Lighthouse CC 2019 Workshop
University of Virginia
June 14 - 15, 2019
- The goals of the workshop are to share strategies, research-based practices, and field-tested good ideas for teaching computer science in a way that reaches all students.
Workshop participants will
- Explore activities for gaining the interest of all students
- Learn strategies for attracting more and more diverse students to classes
- Interact with national experts on teaching and diversity practices
- Form a network of like-minded people for ongoing discussion and development
- Learn strategies for engaging your students in the exciting and rewarding field of computing
- Resources will be updated as participants suggest materials to be added and revised. Be aware some LH4CS materials are copyrighted. We ask you to respect that. We encourage you to share workshop resources with your faculty colleagues. It is important that our sponsors know who is making use of them. To enable us to continue our efforts, please let us know of their use and adapation.
- Continental breakfast will be supplied at 7:30 AM both days of the workshop. The breakfasts will be served in our meeting room.
- Friday, June 14th sessions will formally begin at 8:30 AM and end at 5:00 PM.
- Saturday, June 15th sessions will formally begin at 8:30 AM and end at 4:30 PM.
- An optional dinner will be offered Friday.
Preparation, mechanics, and operations
- Please prepare for the workshop by filling out a short form on your professional background
- Explore workshop mechanics and lodging information
- Be aware honoraria will be distributed at the end of the workshop to those attending all sessions. Please also note that only those who participate in the full workshop are eligible for the stipend. We will begin on Friday, June 14th at 9:00 AM and expect to adjourn on Saturday, June 15th @ 4:30 PM.
Friday June 14, 2019
Saturday June 15, 2019
- Eunice is a professor of Learning and Instruction at the University of Buffalo. Her project roles include educational researcher and instructional designer. Chang has long collaborated with internationally recognized educational technology and learning sciences scholars and with University STEM colleagues. Her research interests involves supporting teaching and learning in higher education and designing online or blended learner-centered learning environments.
- Leslie is a co-organizer of the Tapestry professional development workshops for high school computer science educators. Cintron is a Harvard-trained sociologist with expertise in careers, employment and workforce development. Cintron served as lead researcher on several research projects focusing on workforce and careers. Her research includes a national study of US worker’s attitudes toward work and family across generational groupings, a study of female high tech entrepreneurs and an examination of the role of technology in modern life.

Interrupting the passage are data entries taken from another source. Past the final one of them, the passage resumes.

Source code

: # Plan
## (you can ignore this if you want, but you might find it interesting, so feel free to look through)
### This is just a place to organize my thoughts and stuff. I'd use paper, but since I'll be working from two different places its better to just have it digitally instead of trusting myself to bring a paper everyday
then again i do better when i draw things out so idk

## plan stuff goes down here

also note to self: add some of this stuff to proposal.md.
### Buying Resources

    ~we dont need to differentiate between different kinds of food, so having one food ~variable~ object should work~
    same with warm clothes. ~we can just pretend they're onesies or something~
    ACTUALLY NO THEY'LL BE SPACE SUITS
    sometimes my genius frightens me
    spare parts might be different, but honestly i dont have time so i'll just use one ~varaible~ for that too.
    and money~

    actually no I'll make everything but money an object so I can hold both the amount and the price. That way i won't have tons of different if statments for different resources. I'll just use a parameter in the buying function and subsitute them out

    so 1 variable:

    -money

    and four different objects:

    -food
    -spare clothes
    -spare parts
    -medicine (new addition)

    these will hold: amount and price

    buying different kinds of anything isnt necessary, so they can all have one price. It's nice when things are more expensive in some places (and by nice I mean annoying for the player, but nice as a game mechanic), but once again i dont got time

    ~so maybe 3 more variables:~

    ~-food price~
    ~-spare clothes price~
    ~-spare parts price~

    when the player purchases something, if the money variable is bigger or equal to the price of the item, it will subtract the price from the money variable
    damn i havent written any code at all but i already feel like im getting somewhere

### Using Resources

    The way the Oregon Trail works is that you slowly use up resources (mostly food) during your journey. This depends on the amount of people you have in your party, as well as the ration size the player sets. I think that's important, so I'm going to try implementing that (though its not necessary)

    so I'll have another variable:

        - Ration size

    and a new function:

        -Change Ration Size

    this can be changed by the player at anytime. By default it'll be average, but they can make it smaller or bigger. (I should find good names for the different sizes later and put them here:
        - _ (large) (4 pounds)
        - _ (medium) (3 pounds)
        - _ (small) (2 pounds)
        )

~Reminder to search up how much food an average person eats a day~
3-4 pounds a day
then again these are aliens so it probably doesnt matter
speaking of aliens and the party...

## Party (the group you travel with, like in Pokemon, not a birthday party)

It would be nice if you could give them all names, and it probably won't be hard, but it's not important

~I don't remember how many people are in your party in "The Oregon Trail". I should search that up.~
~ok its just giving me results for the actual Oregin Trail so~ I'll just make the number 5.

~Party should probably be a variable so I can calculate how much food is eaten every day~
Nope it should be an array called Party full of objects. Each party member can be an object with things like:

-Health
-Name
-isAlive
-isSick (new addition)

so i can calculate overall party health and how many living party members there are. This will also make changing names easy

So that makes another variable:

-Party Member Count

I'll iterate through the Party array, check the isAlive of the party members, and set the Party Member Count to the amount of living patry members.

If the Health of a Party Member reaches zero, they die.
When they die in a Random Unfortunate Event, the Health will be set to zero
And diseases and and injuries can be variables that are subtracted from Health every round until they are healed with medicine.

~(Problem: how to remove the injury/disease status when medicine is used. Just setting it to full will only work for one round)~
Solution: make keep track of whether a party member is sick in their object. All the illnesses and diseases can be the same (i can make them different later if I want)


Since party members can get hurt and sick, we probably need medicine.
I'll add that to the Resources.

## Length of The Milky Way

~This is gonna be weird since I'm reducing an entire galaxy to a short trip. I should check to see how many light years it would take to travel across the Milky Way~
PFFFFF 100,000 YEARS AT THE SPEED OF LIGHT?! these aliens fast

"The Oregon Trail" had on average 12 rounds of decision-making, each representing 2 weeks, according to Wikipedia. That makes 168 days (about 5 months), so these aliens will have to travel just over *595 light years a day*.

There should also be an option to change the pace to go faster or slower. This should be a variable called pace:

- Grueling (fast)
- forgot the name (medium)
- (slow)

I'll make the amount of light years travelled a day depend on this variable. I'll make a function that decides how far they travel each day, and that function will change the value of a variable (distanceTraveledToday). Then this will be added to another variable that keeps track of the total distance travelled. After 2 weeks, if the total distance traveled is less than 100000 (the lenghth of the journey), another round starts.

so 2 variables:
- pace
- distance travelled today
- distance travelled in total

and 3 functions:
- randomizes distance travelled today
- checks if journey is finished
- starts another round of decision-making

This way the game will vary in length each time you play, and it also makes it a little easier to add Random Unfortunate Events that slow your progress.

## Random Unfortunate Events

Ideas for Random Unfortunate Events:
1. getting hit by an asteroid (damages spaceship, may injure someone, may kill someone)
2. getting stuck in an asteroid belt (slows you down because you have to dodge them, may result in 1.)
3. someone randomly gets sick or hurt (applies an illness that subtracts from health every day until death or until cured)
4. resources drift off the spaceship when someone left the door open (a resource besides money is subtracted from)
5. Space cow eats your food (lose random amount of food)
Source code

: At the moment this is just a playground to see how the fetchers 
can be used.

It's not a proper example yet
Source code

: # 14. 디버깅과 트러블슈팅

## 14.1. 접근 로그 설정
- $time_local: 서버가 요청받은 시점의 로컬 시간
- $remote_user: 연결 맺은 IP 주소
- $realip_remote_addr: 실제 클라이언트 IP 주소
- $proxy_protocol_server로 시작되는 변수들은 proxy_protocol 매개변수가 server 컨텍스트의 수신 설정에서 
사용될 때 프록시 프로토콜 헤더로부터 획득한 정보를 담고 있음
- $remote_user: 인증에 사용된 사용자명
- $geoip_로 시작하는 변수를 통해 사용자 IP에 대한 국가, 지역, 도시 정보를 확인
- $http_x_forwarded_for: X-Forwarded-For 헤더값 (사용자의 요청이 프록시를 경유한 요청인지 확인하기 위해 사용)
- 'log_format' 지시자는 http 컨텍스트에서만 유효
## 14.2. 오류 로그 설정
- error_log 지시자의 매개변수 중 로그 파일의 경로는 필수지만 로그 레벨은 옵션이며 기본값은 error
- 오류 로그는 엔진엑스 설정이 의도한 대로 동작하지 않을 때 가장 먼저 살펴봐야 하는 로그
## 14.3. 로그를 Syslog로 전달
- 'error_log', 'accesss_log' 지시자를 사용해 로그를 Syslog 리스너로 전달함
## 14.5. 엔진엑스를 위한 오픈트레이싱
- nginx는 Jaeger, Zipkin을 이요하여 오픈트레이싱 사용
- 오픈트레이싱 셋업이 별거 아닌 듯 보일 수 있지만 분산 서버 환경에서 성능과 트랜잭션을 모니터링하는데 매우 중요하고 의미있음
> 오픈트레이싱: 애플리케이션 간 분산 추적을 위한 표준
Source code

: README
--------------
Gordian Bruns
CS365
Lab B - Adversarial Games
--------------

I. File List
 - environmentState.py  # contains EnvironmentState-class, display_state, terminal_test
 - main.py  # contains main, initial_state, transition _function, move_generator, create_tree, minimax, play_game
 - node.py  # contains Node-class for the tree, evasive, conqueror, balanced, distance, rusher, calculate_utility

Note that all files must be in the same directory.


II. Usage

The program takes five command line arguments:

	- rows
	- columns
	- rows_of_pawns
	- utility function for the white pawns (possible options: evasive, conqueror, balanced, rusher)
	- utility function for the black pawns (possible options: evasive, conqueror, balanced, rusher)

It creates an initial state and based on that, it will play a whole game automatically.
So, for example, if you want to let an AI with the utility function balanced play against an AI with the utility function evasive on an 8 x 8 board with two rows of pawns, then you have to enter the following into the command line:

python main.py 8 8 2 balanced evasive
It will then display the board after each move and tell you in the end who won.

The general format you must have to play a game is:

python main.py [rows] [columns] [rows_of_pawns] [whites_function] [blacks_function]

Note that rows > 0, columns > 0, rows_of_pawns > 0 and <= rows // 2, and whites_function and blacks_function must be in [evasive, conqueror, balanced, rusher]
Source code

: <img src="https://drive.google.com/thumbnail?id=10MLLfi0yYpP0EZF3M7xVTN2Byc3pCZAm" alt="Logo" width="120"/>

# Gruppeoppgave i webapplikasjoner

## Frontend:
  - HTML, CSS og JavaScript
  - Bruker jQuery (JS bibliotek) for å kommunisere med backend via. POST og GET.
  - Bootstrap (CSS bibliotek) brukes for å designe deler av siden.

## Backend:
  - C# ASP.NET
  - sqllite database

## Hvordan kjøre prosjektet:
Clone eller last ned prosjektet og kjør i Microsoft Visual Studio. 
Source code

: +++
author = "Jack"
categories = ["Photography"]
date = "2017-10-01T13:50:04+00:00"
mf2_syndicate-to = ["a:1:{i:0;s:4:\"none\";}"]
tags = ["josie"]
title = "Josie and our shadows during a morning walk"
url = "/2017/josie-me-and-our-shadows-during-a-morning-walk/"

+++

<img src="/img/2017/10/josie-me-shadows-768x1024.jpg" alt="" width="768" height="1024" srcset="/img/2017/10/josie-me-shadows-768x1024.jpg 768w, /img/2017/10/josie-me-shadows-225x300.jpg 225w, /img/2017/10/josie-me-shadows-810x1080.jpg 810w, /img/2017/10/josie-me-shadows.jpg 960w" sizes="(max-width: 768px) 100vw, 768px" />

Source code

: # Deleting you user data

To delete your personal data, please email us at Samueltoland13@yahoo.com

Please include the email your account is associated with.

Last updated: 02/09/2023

- Jim is co-PI and co-creator of the Tapestry professional development workshops for high school computer science educators. His Chrestomathics project changed several institutions’ introductory college CS1 curriculum using multiple pathways, active collaborative learning, integrated lecture and laboratory, and tailored examples and pedagogies. Locally, the project raised undergraduate women majors from 12% to ~30% and achieved near proportional representation for underrepresented minorities. In recognition of his diversity efforts he was won the IEEE Computer Society’s Taylor L. Booth Educator Award.
- Brittany is a graduate student at the University of Virginia in the Curry School of Education working on her Masters of Teaching degree and is a 2019 graduate of Cognitive Science with a concentration in Computer Science from the University of Virginia. Her interests include promoting diversity in computing and making quality education accessible. She has worked with the Lighthouse team as a Research Assistant for two years.
- Genevieve is a 2019 graduate of Computer Science from the University of Virginia. Her interests include promoting diversity in STEM and equity in education. She has been a Research Assistant for the Lighthouse Team since Fall 2018. In September 2019, she will begin working at Amazon as a Software Development Engineer.
- Luther is co-organizer of the Tapestry professional development workshops for high school computer science educators and an integral member of the Lighthouse project. Since 2009, his participation has been exhaustive: presenting, training workshop organizers, managing applications, and running workshops of various lengths. Besides teaching Computer Science at the University of Virginia, his work interests include larger-scale curriculum redesign and training teaching assistants. In addition he is one of the leaders in the Family History Information Standards Organisation.
Dr. Joanne Cohoon
- Joanne Cohoon was former Lighthouse co-team leader and co-creator of the Tapestry professional development workshops for high school computer science educators. She was a sociologist who studied the gender imbalance in computing for almost twenty years, and who successfully put this knowledge into practice, particularly through her work with the National Center for Women and Information Technology. Cohoon provided professional development to program evaluators and high school computer science educators. She is missed.
- National Science Foundation through grants #0739254 (Tapestry) and #1432619 (Lighthouse CC)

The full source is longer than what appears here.